Thus was Quatre Bras occupied on the evening and night of the 15th, not only without orders from Wellington, but contrary to his orders. Had his orders been obeyed, Ney would have found on the next morning no one to oppose him.


NOTE TO CHAPTER VI.

“Almost all historians” says Colonel Maurice,[227] “write as if the occupation of Quatre Bras by Prince Bernhard was a step for which he not only deserves the greatest credit, but one which in itself was sure to be of vast advantage to the English army.” In this opinion Colonel Maurice does not share. We have fully treated of this subject before.[228] All we need say here is to repeat, that the question of the suitableness of Quatre Bras as the point of concentration for the Anglo-Dutch army could not have been considered by the Duke of Wellington at this moment apart from the fact that Marshal Blücher was concentrating his army at Sombreffe; and that, when this fact was ascertained, the Duke must concentrate at Quatre Bras or abandon all hope of assisting his ally. We have also pointed out that the fact that the main French army was opposed to the Prussians constituted this case an exception to the general rule; for, in this instance, ex hypothesi, the Duke would encounter only those troops which Napoleon would feel himself strong enough to detach from his main body.

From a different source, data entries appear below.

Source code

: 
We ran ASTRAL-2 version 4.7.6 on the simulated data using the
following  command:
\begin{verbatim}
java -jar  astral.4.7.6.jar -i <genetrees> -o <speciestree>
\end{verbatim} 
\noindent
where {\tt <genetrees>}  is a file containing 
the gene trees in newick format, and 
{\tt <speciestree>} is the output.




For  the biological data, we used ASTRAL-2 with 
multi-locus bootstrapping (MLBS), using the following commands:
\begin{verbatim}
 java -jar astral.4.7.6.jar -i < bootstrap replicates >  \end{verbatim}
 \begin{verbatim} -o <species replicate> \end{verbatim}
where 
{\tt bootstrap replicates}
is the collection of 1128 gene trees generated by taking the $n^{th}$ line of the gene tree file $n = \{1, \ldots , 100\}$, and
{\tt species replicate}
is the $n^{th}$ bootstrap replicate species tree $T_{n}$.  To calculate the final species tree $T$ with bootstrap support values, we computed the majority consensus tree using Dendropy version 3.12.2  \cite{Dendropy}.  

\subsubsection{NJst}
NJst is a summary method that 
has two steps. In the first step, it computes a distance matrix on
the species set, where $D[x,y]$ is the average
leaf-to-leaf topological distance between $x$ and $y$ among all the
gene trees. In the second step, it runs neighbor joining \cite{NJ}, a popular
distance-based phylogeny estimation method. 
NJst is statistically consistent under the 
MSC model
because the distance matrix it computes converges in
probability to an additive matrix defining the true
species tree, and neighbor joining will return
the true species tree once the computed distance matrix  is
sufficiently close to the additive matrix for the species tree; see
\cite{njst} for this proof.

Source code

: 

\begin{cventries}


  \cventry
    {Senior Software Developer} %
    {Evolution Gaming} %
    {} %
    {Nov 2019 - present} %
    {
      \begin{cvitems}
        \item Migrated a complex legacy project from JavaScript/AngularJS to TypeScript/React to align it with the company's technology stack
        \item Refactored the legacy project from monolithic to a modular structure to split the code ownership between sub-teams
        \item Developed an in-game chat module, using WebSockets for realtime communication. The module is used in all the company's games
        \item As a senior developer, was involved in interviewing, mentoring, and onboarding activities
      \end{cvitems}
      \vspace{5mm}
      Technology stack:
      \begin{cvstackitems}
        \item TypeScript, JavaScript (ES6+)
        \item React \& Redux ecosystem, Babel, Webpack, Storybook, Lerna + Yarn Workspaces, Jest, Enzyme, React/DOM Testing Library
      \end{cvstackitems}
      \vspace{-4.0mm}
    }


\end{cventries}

If we are right in this contention, therefore, then the Dutch-Belgian generals,—Constant Rebecque, Perponcher, and the Prince of Saxe Weimar,—having learned the situation of the French and Prussian armies before the Duke heard of it, did what Wellington, had he known what they knew, would have ordered to be done.[229] And it may be added, that we fully concur in the commendation which has so generally been awarded to them for their prompt and vigorous action.


CHAPTER VII.
THE MORNING OF THE SIXTEENTH OF JUNE: WELLINGTON.

The Duke of Wellington, as we have seen, did not decide on ordering a general concentration of his army at Quatre Bras until the early morning hours of the 16th of June.